→ EXERCISE OBJECTIVE: Would you return, word for word, the lines of the data below from the line with "- Task management" through the line with "## Tech Stack", and no others?

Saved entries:

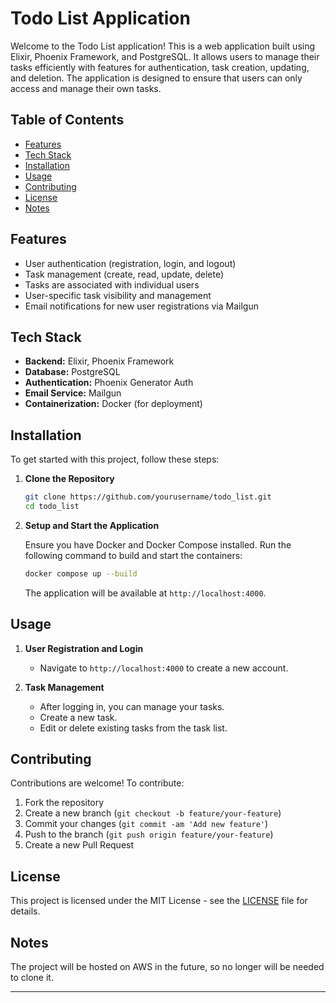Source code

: # Todo List Application

Welcome to the Todo List application! This is a web application built using Elixir, Phoenix Framework, and PostgreSQL. It allows users to manage their tasks efficiently with features for authentication, task creation, updating, and deletion. The application is designed to ensure that users can only access and manage their own tasks.

## Table of Contents

- [Features](#features)
- [Tech Stack](#tech-stack)
- [Installation](#installation)
- [Usage](#usage)
- [Contributing](#contributing)
- [License](#license)
- [Notes](#notes)

## Features

- User authentication (registration, login, and logout)
- Task management (create, read, update, delete)
- Tasks are associated with individual users
- User-specific task visibility and management
- Email notifications for new user registrations via Mailgun

## Tech Stack

- **Backend:** Elixir, Phoenix Framework
- **Database:** PostgreSQL
- **Authentication:** Phoenix Generator Auth
- **Email Service:** Mailgun
- **Containerization:** Docker (for deployment)

## Installation

To get started with this project, follow these steps:

1. **Clone the Repository**

   ```sh
   git clone https://github.com/yourusername/todo_list.git
   cd todo_list
   ```

2. **Setup and Start the Application**

   Ensure you have Docker and Docker Compose installed. Run the following command to build and start the containers:

   ```sh
   docker compose up --build
   ```

   The application will be available at `http://localhost:4000`.

## Usage

1. **User Registration and Login**

   - Navigate to `http://localhost:4000` to create a new account.

2. **Task Management**

   - After logging in, you can manage your tasks.
   - Create a new task.
   - Edit or delete existing tasks from the task list.

## Contributing

Contributions are welcome! To contribute:

1. Fork the repository
2. Create a new branch (`git checkout -b feature/your-feature`)
3. Commit your changes (`git commit -am 'Add new feature'`)
4. Push to the branch (`git push origin feature/your-feature`)
5. Create a new Pull Request

## License

This project is licensed under the MIT License - see the [LICENSE](LICENSE) file for details.

## Notes

The project will be hosted on AWS in the future, so no longer will be needed to clone it.

---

→ COMPLETED EXERCISE:
- Task management (create, read, update, delete)
- Tasks are associated with individual users
- User-specific task visibility and management
- Email notifications for new user registrations via Mailgun

## Tech Stack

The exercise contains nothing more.